Speed dblink using alternate libpq tuple storage

From: Greg Smith <greg(at)2ndQuadrant(dot)com>
To: pgsql-hackers(at)postgresql(dot)org
Subject: Speed dblink using alternate libpq tuple storage
Date: 2012-01-14 04:55:47
Message-ID: 4F110AD3.2090607@2ndQuadrant.com
Views: Raw Message | Whole Thread | Download mbox | Resend email
Thread:
Lists: pgsql-hackers

One patch that fell off the truck during a turn in the November
CommitFest was "Allow substitute allocators for PGresult". Re-reading
the whole thing again, it actually turned into a rather different
submission in the middle, and I know I didn't follow that shift
correctly then. I'm replying to its thread but have changed the subject
to reflect that change. From a procedural point of view, I don't feel
right kicking this back to its author on a Friday night when the
deadline for resubmitting it would be Sunday. Instead I've refreshed
the patch myself and am adding it to the January CommitFest. The new
patch is a single file; it's easy enough to split out the dblink changes
if someone wants to work with the pieces separately.

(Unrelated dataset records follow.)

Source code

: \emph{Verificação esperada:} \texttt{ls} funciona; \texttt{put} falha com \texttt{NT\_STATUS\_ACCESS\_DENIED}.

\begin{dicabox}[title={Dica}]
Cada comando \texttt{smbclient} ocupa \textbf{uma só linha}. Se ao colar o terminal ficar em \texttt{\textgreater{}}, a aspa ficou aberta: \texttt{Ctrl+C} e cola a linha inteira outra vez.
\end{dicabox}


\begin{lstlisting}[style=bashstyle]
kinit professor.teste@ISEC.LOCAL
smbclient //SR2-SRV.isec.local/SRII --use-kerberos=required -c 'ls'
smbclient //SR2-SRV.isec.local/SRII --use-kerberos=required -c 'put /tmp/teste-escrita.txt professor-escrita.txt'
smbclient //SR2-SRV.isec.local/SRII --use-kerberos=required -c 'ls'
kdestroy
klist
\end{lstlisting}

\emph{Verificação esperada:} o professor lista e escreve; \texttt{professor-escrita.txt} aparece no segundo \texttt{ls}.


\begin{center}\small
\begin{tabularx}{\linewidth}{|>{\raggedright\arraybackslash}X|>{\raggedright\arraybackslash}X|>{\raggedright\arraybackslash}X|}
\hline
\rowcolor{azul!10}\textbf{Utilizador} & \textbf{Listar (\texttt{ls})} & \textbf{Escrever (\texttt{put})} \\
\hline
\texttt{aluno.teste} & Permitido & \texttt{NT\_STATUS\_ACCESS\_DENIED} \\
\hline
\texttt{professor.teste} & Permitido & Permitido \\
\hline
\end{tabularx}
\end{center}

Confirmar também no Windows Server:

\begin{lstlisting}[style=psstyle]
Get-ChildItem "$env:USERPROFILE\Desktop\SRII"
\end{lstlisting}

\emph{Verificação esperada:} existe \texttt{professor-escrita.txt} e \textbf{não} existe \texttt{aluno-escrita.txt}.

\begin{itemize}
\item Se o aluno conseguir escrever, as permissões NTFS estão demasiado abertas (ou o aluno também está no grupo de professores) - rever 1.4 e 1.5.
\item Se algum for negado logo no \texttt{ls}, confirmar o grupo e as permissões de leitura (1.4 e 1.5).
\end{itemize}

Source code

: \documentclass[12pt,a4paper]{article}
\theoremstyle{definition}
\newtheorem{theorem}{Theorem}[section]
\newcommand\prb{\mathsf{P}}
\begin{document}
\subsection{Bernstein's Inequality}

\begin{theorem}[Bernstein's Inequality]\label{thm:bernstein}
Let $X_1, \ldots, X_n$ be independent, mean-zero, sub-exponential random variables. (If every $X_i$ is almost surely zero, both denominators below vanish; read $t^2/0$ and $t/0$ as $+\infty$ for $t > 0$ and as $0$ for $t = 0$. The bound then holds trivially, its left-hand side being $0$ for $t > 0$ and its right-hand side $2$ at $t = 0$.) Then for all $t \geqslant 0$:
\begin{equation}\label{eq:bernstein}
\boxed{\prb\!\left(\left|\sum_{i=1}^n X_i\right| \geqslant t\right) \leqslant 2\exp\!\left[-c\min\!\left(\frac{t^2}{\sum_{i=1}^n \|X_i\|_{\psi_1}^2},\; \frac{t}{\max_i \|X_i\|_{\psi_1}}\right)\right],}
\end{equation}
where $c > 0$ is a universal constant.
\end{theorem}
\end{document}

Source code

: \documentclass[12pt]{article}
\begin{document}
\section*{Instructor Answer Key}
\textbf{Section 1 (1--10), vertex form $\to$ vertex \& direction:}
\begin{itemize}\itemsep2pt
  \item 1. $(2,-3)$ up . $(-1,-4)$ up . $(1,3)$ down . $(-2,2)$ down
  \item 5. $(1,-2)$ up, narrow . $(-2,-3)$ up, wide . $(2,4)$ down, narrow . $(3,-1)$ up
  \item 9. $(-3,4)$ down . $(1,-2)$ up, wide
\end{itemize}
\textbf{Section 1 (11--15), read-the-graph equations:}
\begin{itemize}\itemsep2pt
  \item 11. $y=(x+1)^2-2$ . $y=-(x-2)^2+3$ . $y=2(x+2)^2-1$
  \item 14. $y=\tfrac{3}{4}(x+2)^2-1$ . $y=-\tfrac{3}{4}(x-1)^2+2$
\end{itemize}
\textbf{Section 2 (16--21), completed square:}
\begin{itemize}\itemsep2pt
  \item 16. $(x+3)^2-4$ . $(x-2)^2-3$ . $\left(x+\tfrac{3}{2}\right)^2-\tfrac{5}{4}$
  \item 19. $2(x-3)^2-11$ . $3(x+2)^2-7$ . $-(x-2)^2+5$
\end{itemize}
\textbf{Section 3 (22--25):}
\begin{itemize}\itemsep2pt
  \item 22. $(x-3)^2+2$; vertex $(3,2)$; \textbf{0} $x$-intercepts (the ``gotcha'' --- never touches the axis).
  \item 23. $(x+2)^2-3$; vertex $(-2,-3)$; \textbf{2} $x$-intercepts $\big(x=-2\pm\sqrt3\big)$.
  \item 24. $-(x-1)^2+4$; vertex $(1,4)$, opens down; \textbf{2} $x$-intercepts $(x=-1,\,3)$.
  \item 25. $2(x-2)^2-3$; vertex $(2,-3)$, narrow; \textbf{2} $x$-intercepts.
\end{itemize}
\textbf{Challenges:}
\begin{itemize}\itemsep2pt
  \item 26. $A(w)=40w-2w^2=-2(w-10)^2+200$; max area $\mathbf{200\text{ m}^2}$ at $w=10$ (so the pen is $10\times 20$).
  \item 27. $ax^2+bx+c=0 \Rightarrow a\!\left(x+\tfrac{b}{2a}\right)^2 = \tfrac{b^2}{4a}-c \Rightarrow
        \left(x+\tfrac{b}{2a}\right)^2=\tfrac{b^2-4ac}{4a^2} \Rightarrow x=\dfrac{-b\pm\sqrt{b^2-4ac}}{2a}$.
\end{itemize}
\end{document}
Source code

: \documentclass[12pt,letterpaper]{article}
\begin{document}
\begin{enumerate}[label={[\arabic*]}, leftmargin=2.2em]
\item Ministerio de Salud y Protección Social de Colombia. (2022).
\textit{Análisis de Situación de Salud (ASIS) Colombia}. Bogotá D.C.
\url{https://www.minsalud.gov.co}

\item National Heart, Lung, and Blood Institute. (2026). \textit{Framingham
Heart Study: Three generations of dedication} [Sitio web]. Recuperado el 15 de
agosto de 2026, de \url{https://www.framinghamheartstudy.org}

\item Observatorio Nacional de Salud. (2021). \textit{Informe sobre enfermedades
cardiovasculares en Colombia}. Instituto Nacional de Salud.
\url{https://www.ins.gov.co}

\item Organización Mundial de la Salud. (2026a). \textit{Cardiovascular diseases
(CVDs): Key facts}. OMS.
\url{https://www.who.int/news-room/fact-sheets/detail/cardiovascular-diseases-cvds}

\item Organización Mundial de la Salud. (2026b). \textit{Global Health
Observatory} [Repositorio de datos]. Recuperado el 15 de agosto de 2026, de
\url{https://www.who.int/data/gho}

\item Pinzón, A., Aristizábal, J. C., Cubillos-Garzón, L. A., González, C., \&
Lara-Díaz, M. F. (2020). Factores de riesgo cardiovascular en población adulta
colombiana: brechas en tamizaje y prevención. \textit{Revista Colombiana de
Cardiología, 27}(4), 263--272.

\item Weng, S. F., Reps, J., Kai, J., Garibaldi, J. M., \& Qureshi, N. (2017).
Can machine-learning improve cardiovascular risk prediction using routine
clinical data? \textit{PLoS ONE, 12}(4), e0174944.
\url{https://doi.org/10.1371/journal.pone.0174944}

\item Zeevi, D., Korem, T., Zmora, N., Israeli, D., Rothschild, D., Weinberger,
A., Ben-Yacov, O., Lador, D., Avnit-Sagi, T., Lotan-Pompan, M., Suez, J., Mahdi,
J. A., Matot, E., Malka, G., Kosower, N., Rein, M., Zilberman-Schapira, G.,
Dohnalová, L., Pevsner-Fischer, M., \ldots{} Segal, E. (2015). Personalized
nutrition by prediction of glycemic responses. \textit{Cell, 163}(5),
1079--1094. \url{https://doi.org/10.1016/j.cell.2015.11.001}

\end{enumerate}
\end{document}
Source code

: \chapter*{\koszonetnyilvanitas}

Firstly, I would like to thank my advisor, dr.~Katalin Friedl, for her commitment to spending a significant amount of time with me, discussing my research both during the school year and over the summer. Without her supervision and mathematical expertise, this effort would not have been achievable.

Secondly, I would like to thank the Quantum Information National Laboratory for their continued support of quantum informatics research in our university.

After my meta-review I think we should get another reviewer familiar
with using dblink to look at this next. This is fundamentally a
performance patch now. Some results and benchmarking code were
submitted along with it; the other issues are moot if those aren't
reproducible. The secondary goal for a new review here is to provide
another opinion on the naming issues and abstraction concerns raised so far.

To clear out the original line of thinking, this is not a replacement
low-level storage allocator anymore. The idea of using such a mechanism
to help catch memory leaks has also been dropped.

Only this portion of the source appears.